True VMware BC/DR with Zerto

Millennia Blog - image0011


One of the great advantages of virtualisation is the ability to dynamically create virtual servers quickly to meet a specific requirement. This had always been difficult with physical servers, and when the complexities of Business Continuity (BC) and Disaster Recovery (DR) were added the cost and resource requirements skyrocketed.

This often led to BC/DR being considered by only the largest organisations, which left smaller organisations dangerously exposed. It has long been touted about that 90% of companies that suffer major outages and data loss fail to survive their disaster, with all the implications for business owners, employees, customers and suppliers alike.

You can’t afford the luxury of leaving your most critical business asset – data – to chance.

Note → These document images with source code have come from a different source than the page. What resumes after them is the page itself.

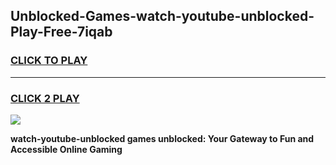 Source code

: 
## Unblocked-Games-watch-youtube-unblocked-Play-Free-7iqab
<h3>
<a href="https://premium76.site?title=watch-youtube-unblocked&ref=19M">CLICK TO PLAY</a></h3>
<hr>

<h3>
<a href="https://premium76.site?title=watch-youtube-unblocked&ref=19M">CLICK 2 PLAY</a>
  
</h3>

<a href="https://premium76.site?title=watch-youtube-unblocked&ref=19M"><img src="https://clearcache.store/games.png"></a>


**watch-youtube-unblocked games unblocked: Your Gateway to Fun and Accessible Online Gaming**
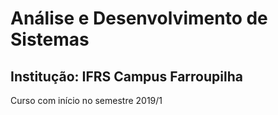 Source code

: # Análise e Desenvolvimento de Sistemas 
## Institução: IFRS Campus Farroupilha
Curso com início no semestre 2019/1
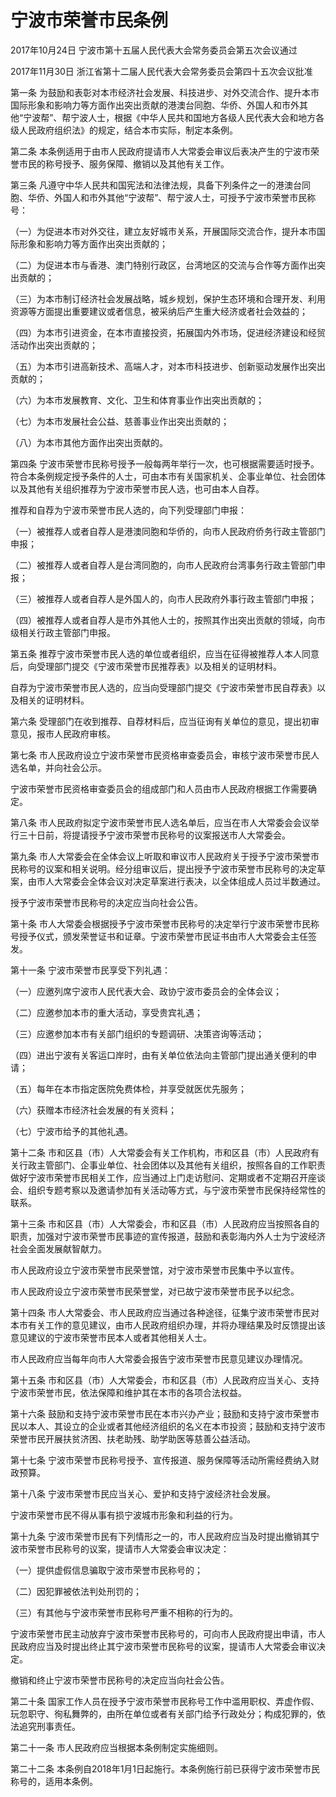 # 宁波市荣誉市民条例

2017年10月24日 宁波市第十五届人民代表大会常务委员会第五次会议通过

2017年11月30日 浙江省第十二届人民代表大会常务委员会第四十五次会议批准

<!-- INFO END -->

第一条 为鼓励和表彰对本市经济社会发展、科技进步、对外交流合作、提升本市国际形象和影响力等方面作出突出贡献的港澳台同胞、华侨、外国人和市外其他“宁波帮”、帮宁波人士，根据《中华人民共和国地方各级人民代表大会和地方各级人民政府组织法》的规定，结合本市实际，制定本条例。

第二条 本条例适用于由市人民政府提请市人大常委会审议后表决产生的宁波市荣誉市民的称号授予、服务保障、撤销以及其他有关工作。

第三条 凡遵守中华人民共和国宪法和法律法规，具备下列条件之一的港澳台同胞、华侨、外国人和市外其他“宁波帮”、帮宁波人士，可授予宁波市荣誉市民称号：

（一）为促进本市对外交往，建立友好城市关系，开展国际交流合作，提升本市国际形象和影响力等方面作出突出贡献的；

（二）为促进本市与香港、澳门特别行政区，台湾地区的交流与合作等方面作出突出贡献的；

（三）为本市制订经济社会发展战略，城乡规划，保护生态环境和合理开发、利用资源等方面提出重要建议或者信息，被采纳后产生重大经济或者社会效益的；

（四）为本市引进资金，在本市直接投资，拓展国内外市场，促进经济建设和经贸活动作出突出贡献的；

（五）为本市引进高新技术、高端人才，对本市科技进步、创新驱动发展作出突出贡献的；

（六）为本市发展教育、文化、卫生和体育事业作出突出贡献的；

（七）为本市发展社会公益、慈善事业作出突出贡献的；

（八）为本市其他方面作出突出贡献的。

第四条 宁波市荣誉市民称号授予一般每两年举行一次，也可根据需要适时授予。符合本条例规定授予条件的人士，可由本市有关国家机关、企事业单位、社会团体以及其他有关组织推荐为宁波市荣誉市民人选，也可由本人自荐。

推荐和自荐为宁波市荣誉市民人选的，向下列受理部门申报：

（一）被推荐人或者自荐人是港澳同胞和华侨的，向市人民政府侨务行政主管部门申报；

（二）被推荐人或者自荐人是台湾同胞的，向市人民政府台湾事务行政主管部门申报；

（三）被推荐人或者自荐人是外国人的，向市人民政府外事行政主管部门申报；

（四）被推荐人或者自荐人是市外其他人士的，按照其作出突出贡献的领域，向市级相关行政主管部门申报。

第五条 推荐宁波市荣誉市民人选的单位或者组织，应当在征得被推荐人本人同意后，向受理部门提交《宁波市荣誉市民推荐表》以及相关的证明材料。

自荐为宁波市荣誉市民人选的，应当向受理部门提交《宁波市荣誉市民自荐表》以及相关的证明材料。

第六条 受理部门在收到推荐、自荐材料后，应当征询有关单位的意见，提出初审意见，报市人民政府审核。

第七条 市人民政府设立宁波市荣誉市民资格审查委员会，审核宁波市荣誉市民人选名单，并向社会公示。

宁波市荣誉市民资格审查委员会的组成部门和人员由市人民政府根据工作需要确定。

第八条 市人民政府拟定宁波市荣誉市民人选名单后，应当在市人大常委会会议举行三十日前，将提请授予宁波市荣誉市民称号的议案报送市人大常委会。

第九条 市人大常委会在全体会议上听取和审议市人民政府关于授予宁波市荣誉市民称号的议案和相关说明。经分组审议后，提出授予宁波市荣誉市民称号的决定草案，由市人大常委会全体会议对决定草案进行表决，以全体组成人员过半数通过。

授予宁波市荣誉市民称号的决定应当向社会公告。

第十条 市人大常委会根据授予宁波市荣誉市民称号的决定举行宁波市荣誉市民称号授予仪式，颁发荣誉证书和证章。宁波市荣誉市民证书由市人大常委会主任签发。

第十一条 宁波市荣誉市民享受下列礼遇：

（一）应邀列席宁波市人民代表大会、政协宁波市委员会的全体会议；

（二）应邀参加本市的重大活动，享受贵宾礼遇；

（三）应邀参加本市有关部门组织的专题调研、决策咨询等活动；

（四）进出宁波有关客运口岸时，由有关单位依法向主管部门提出通关便利的申请；

（五）每年在本市指定医院免费体检，并享受就医优先服务；

（六）获赠本市经济社会发展的有关资料；

（七）宁波市给予的其他礼遇。

第十二条 市和区县（市）人大常委会有关工作机构，市和区县（市）人民政府有关行政主管部门、企事业单位、社会团体以及其他有关组织，按照各自的工作职责做好宁波市荣誉市民相关工作，应当通过上门走访慰问、定期或者不定期召开座谈会、组织专题考察以及邀请参加有关活动等方式，与宁波市荣誉市民保持经常性的联系。

第十三条 市和区县（市）人大常委会，市和区县（市）人民政府应当按照各自的职责，加强对宁波市荣誉市民事迹的宣传报道，鼓励和表彰海内外人士为宁波经济社会全面发展献智献力。

市人民政府设立宁波市荣誉市民荣誉馆，对宁波市荣誉市民集中予以宣传。

市人民政府设立宁波市荣誉市民荣誉堂，对已故宁波市荣誉市民予以纪念。

第十四条 市人大常委会、市人民政府应当通过各种途径，征集宁波市荣誉市民对本市有关工作的意见建议，由市人民政府组织办理，并将办理结果及时反馈提出该意见建议的宁波市荣誉市民本人或者其他相关人士。

市人民政府应当每年向市人大常委会报告宁波市荣誉市民意见建议办理情况。

第十五条 市和区县（市）人大常委会，市和区县（市）人民政府应当关心、支持宁波市荣誉市民，依法保障和维护其在本市的各项合法权益。

第十六条 鼓励和支持宁波市荣誉市民在本市兴办产业；鼓励和支持宁波市荣誉市民以本人、其设立的企业或者其他经济组织的名义在本市投资；鼓励和支持宁波市荣誉市民开展扶贫济困、扶老助残、助学助医等慈善公益活动。

第十七条 宁波市荣誉市民称号授予、宣传报道、服务保障等活动所需经费纳入财政预算。

第十八条 宁波市荣誉市民应当关心、爱护和支持宁波经济社会发展。

宁波市荣誉市民不得从事有损宁波城市形象和利益的行为。

第十九条 宁波市荣誉市民有下列情形之一的，市人民政府应当及时提出撤销其宁波市荣誉市民称号的议案，提请市人大常委会审议决定：

（一）提供虚假信息骗取宁波市荣誉市民称号的；

（二）因犯罪被依法判处刑罚的；

（三）有其他与宁波市荣誉市民称号严重不相称的行为的。

宁波市荣誉市民主动放弃宁波市荣誉市民称号的，可向市人民政府提出申请，市人民政府应当及时提出终止其宁波市荣誉市民称号的议案，提请市人大常委会审议决定。

撤销和终止宁波市荣誉市民称号的决定应当向社会公告。

第二十条 国家工作人员在授予宁波市荣誉市民称号工作中滥用职权、弄虚作假、玩忽职守、徇私舞弊的，由所在单位或者有关部门给予行政处分；构成犯罪的，依法追究刑事责任。

第二十一条 市人民政府应当根据本条例制定实施细则。

第二十二条 本条例自2018年1月1日起施行。本条例施行前已获得宁波市荣誉市民称号的，适用本条例。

However as many have found out just virtualising your server estate does not introduce a panacea that solves your BC/DR headaches. While creating the virtual servers may be relatively easy, effectively transferring them to an alternate site in an emergency can still be a complex task, and getting users online quickly with minimal data loss is key to a successful BC/DR strategy.

The “Cloud”

The Cloud as a dynamic pool of resources has been around for a long time, although widely available commercial versions have been more recent to market. The Cloud gives an end user the opportunity to have a BC/DR system without having to invest in a second site with duplicate hardware and everything that goes with it (power, cooling, staff, etc.).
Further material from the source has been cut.